'''

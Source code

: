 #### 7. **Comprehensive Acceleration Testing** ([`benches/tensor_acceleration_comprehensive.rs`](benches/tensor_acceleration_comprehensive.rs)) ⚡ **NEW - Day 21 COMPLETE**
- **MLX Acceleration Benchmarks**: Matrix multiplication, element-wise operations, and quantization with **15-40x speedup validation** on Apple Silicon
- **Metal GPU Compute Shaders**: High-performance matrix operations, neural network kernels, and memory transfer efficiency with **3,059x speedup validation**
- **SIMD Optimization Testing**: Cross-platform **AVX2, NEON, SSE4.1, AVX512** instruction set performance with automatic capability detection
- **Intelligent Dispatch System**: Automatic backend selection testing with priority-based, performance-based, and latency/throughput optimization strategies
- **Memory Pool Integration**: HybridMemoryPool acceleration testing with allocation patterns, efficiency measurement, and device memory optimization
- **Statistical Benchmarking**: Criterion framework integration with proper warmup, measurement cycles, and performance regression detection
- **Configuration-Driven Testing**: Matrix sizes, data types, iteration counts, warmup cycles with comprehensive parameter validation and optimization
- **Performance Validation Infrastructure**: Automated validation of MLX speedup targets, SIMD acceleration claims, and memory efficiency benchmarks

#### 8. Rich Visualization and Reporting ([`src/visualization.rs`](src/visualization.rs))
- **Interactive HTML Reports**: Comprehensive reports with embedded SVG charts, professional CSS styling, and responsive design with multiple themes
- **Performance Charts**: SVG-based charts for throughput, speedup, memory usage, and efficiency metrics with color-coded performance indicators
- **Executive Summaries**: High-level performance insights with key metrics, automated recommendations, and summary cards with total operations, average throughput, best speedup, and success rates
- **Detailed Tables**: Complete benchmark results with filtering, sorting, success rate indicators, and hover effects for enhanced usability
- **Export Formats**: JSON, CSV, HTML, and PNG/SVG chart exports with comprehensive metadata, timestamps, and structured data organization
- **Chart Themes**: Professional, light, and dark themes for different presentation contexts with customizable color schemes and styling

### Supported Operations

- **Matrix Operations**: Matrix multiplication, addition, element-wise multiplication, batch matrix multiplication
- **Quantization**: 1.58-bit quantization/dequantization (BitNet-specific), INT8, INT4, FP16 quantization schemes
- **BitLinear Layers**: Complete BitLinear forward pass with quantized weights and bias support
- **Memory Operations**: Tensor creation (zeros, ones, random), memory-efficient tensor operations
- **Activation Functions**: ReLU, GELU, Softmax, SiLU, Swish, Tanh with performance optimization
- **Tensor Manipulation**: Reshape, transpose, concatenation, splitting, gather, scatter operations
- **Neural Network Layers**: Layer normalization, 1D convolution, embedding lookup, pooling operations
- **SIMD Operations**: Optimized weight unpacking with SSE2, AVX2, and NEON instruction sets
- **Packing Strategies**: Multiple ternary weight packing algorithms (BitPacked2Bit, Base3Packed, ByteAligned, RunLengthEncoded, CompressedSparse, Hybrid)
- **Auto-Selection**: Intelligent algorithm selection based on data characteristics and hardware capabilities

'''

What is expected » Starting at the line that contains "gather, scatter operations", copy each line through the last line of the listing, and copy nothing else.

Response area »
- **Tensor Manipulation**: Reshape, transpose, concatenation, splitting, gather, scatter operations
- **Neural Network Layers**: Layer normalization, 1D convolution, embedding lookup, pooling operations
- **SIMD Operations**: Optimized weight unpacking with SSE2, AVX2, and NEON instruction sets
- **Packing Strategies**: Multiple ternary weight packing algorithms (BitPacked2Bit, Base3Packed, ByteAligned, RunLengthEncoded, CompressedSparse, Hybrid)
- **Auto-Selection**: Intelligent algorithm selection based on data characteristics and hardware capabilities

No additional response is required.